Remix album by Underworld
- Released: 25 June 2008
- Genre: Electronic
- Label: Traffic
- Producer: Rick Smith

Underworld chronology
| Beautiful Burnout (2008) | The Bells The Bells (2008) | Ring Road (2008) |

= The Bells the Bells =

The Bells The Bells is a remix CD/DVD album released by the electronic band Underworld in Japan on 25 June 2008. It includes remixes of songs from the album Oblivion with Bells, as well as a complementary DVD, which includes all the music videos for Oblivion with Bells.

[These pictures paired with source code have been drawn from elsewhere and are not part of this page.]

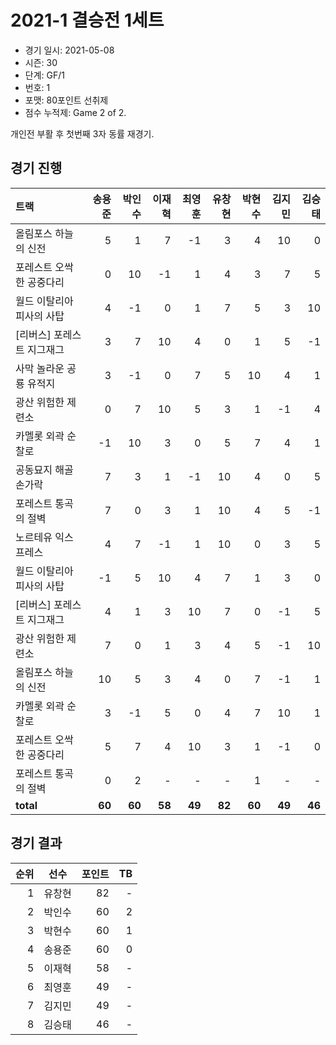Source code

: # 2021-1 결승전 1세트

- 경기 일시: 2021-05-08
- 시즌: 30
- 단계: GF/1
- 번호: 1
- 포맷: 80포인트 선취제
- 점수 누적제: Game 2 of 2.



개인전 부활 후 첫번째 3자 동률 재경기.

## 경기 진행

| 트랙 | 송용준 | 박인수 | 이재혁 | 최영훈 | 유창현 | 박현수 | 김지민 | 김승태 |
|:---|---:|---:|---:|---:|---:|---:|---:|---:|
| 올림포스 하늘의 신전 | 5 | 1 | 7 | -1 | 3 | 4 | 10 | 0 |
| 포레스트 오싹한 공중다리 | 0 | 10 | -1 | 1 | 4 | 3 | 7 | 5 |
| 월드 이탈리아 피사의 사탑 | 4 | -1 | 0 | 1 | 7 | 5 | 3 | 10 |
| [리버스] 포레스트 지그재그 | 3 | 7 | 10 | 4 | 0 | 1 | 5 | -1 |
| 사막 놀라운 공룡 유적지 | 3 | -1 | 0 | 7 | 5 | 10 | 4 | 1 |
| 광산 위험한 제련소 | 0 | 7 | 10 | 5 | 3 | 1 | -1 | 4 |
| 카멜롯 외곽 순찰로 | -1 | 10 | 3 | 0 | 5 | 7 | 4 | 1 |
| 공동묘지 해골 손가락 | 7 | 3 | 1 | -1 | 10 | 4 | 0 | 5 |
| 포레스트 통곡의 절벽 | 7 | 0 | 3 | 1 | 10 | 4 | 5 | -1 |
| 노르테유 익스프레스 | 4 | 7 | -1 | 1 | 10 | 0 | 3 | 5 |
| 월드 이탈리아 피사의 사탑 | -1 | 5 | 10 | 4 | 7 | 1 | 3 | 0 |
| [리버스] 포레스트 지그재그 | 4 | 1 | 3 | 10 | 7 | 0 | -1 | 5 |
| 광산 위험한 제련소 | 7 | 0 | 1 | 3 | 4 | 5 | -1 | 10 |
| 올림포스 하늘의 신전 | 10 | 5 | 3 | 4 | 0 | 7 | -1 | 1 |
| 카멜롯 외곽 순찰로 | 3 | -1 | 5 | 0 | 4 | 7 | 10 | 1 |
| 포레스트 오싹한 공중다리 | 5 | 7 | 4 | 10 | 3 | 1 | -1 | 0 |
| 포레스트 통곡의 절벽 | 0 | 2 | - | - | - | 1 | - | - |
| __total__ | __60__ | __60__ | __58__ | __49__ | __82__ | __60__ | __49__ | __46__ |




## 경기 결과

| 순위 | 선수 | 포인트 | TB |
|---:|:---:|---:|---:|
| 1 | 유창현 | 82 | - |
| 2 | 박인수 | 60 | 2 |
| 3 | 박현수 | 60 | 1 |
| 4 | 송용준 | 60 | 0 |
| 5 | 이재혁 | 58 | - |
| 6 | 최영훈 | 49 | - |
| 7 | 김지민 | 49 | - |
| 8 | 김승태 | 46 | - |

The album reached number 1 on the Tower Records Japan Club/Techno Chart.

The album also includes the previously unreleased song, "Parc", which was released by Underworld as the official J-Wave 20th Anniversary Song. The song is a reworking of a previous live performance of the then-named "Darc" in Amsterdam in 2005. A slightly edited version of "Parc" was later included on The Anthology 1992–2012.

==Track listing==

- CD
1. "Parc (previously unreleased)"
2. "Crocodile (Innervisions Orchestra mix)"
3. "Boy, Boy, Boy (Switch remix)"
4. "Beautiful Burnout (Pig & Dan remix)"
5. "Beautiful Burnout (Mark Knight remix)"
6. "Ring Road (Autokratz remix)"
7. "Ring Road (Kris Menace remix)"
8. "Holding the Moth (Audiojack remix)"

- DVD
9. "Crocodile" (Directed by Simon Taylor)
10. "Crocodile" – version (Directed by Simon Taylor) – 'Alligator version'
11. "Boy, Boy, Boy" (Directed by Simon Taylor)
12. "Beautiful Burnout" (Directed by Dirk Van Dooren)
13. "Ring Road" (Directed by Ian St.George Freeman and Graham Wood)
14. "Ring Road" – version (Directed by John Warwicker and Julian Bryant)
15. "Beautiful Burnout" (Live at the Oblivion Ball, Japan 2007. Directed by Simon Taylor)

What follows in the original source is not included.